-- Given records --

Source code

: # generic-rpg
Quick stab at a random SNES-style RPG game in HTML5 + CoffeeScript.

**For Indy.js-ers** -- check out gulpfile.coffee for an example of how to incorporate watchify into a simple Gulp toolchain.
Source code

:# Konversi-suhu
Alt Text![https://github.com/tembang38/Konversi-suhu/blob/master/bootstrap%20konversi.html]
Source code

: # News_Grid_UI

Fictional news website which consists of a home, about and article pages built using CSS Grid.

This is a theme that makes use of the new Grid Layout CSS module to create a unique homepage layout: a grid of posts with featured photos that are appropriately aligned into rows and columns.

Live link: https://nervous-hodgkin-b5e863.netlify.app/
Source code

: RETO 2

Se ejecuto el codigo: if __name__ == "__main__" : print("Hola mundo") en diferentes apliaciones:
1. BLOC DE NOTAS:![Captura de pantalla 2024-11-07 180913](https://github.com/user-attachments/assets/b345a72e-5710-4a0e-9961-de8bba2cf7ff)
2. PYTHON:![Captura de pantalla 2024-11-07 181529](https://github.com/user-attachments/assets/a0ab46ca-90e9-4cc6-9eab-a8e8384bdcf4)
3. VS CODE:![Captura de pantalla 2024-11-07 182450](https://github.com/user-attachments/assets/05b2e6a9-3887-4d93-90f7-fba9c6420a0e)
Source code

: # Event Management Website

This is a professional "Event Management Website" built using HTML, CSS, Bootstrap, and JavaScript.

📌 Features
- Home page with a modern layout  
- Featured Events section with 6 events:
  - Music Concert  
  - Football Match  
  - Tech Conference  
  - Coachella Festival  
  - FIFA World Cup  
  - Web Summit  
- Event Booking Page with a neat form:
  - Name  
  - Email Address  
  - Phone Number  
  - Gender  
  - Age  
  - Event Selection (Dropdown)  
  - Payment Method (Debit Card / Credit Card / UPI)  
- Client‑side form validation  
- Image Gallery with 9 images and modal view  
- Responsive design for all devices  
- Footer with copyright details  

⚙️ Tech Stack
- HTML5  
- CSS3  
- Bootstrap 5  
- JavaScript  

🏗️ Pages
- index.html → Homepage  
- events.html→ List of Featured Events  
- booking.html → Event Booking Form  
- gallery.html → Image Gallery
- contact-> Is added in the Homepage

==

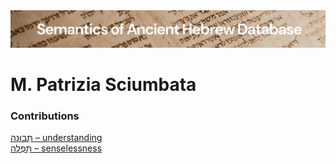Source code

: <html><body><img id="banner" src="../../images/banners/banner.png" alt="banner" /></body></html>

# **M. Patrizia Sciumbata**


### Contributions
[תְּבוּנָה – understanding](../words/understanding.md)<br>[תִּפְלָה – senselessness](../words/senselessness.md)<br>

-- Task --
Beginning with the line containing "- Coachella Festival" and ending with the line containing "- contact-> Is added in the Homepage", extract those lines exactly from the listing above, and only those.

-- Result for this task --
  - Coachella Festival  
  - FIFA World Cup  
  - Web Summit  
- Event Booking Page with a neat form:
  - Name  
  - Email Address  
  - Phone Number  
  - Gender  
  - Age  
  - Event Selection (Dropdown)  
  - Payment Method (Debit Card / Credit Card / UPI)  
- Client‑side form validation  
- Image Gallery with 9 images and modal view  
- Responsive design for all devices  
- Footer with copyright details  

⚙️ Tech Stack
- HTML5  
- CSS3  
- Bootstrap 5  
- JavaScript  

🏗️ Pages
- index.html → Homepage  
- events.html→ List of Featured Events  
- booking.html → Event Booking Form  
- gallery.html → Image Gallery
- contact-> Is added in the Homepage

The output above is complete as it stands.